Top of Extracted information

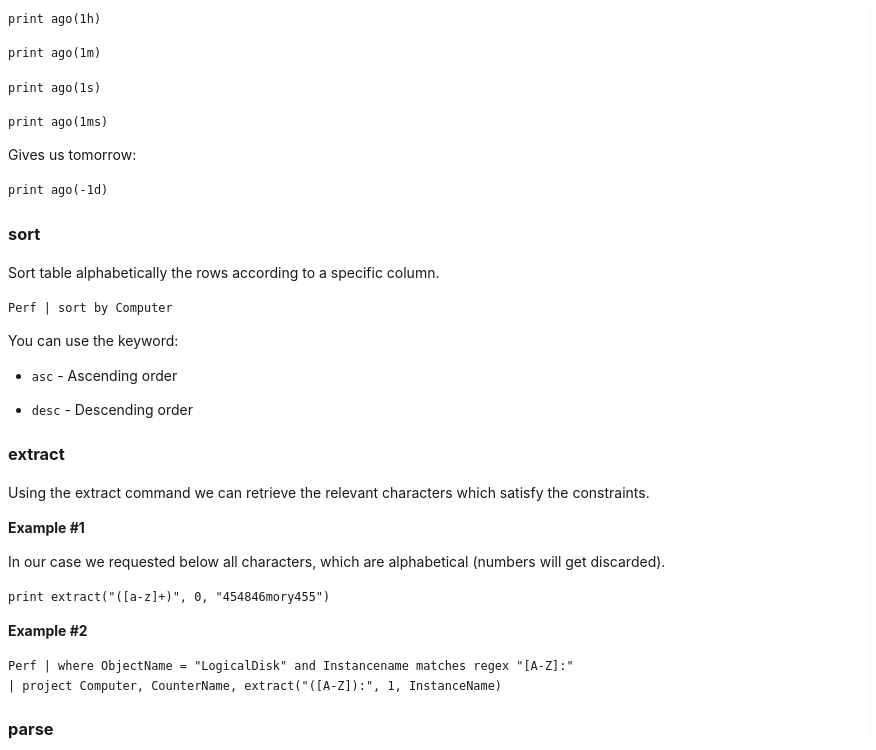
 ```
print ago(1h)
```

```
print ago(1m)
```

```
print ago(1s)
```

```
print ago(1ms)
```

Gives us tomorrow:

```
print ago(-1d)
```



### sort

Sort table alphabetically the rows according to a specific column.

```
Perf | sort by Computer
```

You can use the keyword:

* `asc` - Ascending order

* `desc` - Descending order

### extract



Using the extract command we can retrieve the relevant characters 
which satisfy the constraints. 

**Example #1**

In our case we requested below all characters,
which are alphabetical (numbers will get discarded).

```
print extract("([a-z]+)", 0, "454846mory455")
```

**Example #2**

```
Perf | where ObjectName = "LogicalDisk" and Instancename matches regex "[A-Z]:"
| project Computer, CounterName, extract("([A-Z]):", 1, InstanceName)
```


### parse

Bottom of Extracted information

### About this task:
Where in the listing does the string "order" appear? Copy every line that has it.

### Your solution:
* `asc` - Ascending order
* `desc` - Descending order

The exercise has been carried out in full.